TRY IT:
Those lines of the data that hold the word "card" are to be copied out.

Saved entries:
┄┄┄┄┄┄┄┄┄┄┄┄┄┄┄┄┄┄┄┄

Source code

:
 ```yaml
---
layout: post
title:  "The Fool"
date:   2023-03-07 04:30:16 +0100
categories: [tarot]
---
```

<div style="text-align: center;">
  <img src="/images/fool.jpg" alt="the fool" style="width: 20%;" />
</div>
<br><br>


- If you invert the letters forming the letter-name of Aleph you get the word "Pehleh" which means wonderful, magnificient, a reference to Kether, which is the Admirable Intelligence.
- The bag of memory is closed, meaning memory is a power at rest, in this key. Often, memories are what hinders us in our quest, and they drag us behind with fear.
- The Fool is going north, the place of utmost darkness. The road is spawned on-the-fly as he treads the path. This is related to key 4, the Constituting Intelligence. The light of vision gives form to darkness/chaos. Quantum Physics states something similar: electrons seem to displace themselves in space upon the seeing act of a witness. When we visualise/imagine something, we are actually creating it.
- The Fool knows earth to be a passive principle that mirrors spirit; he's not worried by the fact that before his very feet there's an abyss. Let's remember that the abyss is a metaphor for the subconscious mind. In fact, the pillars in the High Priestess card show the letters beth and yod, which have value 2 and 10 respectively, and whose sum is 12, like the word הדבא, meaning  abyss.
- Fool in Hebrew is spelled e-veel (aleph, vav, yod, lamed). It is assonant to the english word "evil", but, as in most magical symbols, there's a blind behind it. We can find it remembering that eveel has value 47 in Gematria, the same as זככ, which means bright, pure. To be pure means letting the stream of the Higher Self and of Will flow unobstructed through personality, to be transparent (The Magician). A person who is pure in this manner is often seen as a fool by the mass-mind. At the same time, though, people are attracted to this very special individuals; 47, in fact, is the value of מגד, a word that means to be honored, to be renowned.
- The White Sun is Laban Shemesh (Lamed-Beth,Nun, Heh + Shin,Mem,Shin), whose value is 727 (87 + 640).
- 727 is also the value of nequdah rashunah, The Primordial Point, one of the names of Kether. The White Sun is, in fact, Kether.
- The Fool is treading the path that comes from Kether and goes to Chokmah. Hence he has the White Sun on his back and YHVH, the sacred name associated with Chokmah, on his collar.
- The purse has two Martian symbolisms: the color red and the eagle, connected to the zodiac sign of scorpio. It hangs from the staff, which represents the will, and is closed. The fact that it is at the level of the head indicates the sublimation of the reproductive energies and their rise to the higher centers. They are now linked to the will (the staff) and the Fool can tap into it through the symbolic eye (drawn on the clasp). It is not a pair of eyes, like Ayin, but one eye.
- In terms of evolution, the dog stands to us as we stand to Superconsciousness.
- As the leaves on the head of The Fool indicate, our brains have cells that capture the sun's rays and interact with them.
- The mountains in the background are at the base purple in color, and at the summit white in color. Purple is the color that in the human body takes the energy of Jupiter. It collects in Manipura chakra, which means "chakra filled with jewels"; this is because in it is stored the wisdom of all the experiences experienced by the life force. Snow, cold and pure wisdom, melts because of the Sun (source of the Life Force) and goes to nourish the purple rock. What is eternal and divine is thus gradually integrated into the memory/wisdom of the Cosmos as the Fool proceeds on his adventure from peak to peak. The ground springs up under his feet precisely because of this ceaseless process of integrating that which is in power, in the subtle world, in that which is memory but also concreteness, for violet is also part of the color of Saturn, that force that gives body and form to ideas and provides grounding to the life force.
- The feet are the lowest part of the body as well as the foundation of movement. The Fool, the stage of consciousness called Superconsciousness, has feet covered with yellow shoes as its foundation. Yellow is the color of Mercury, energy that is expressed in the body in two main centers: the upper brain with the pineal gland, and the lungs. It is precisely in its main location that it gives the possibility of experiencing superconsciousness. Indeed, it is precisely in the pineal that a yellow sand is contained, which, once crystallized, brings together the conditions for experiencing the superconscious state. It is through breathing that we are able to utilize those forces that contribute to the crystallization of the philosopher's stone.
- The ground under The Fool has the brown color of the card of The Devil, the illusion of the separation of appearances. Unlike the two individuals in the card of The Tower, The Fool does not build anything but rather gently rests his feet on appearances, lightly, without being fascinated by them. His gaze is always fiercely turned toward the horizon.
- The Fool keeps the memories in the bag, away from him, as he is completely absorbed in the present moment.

┄┄┄┄┄┄┄┄┄┄┄┄┄┄┄┄┄┄┄┄

RESULT OF THIS TASK:
- The Fool knows earth to be a passive principle that mirrors spirit; he's not worried by the fact that before his very feet there's an abyss. Let's remember that the abyss is a metaphor for the subconscious mind. In fact, the pillars in the High Priestess card show the letters beth and yod, which have value 2 and 10 respectively, and whose sum is 12, like the word הדבא, meaning  abyss.
- The ground under The Fool has the brown color of the card of The Devil, the illusion of the separation of appearances. Unlike the two individuals in the card of The Tower, The Fool does not build anything but rather gently rests his feet on appearances, lightly, without being fascinated by them. His gaze is always fiercely turned toward the horizon.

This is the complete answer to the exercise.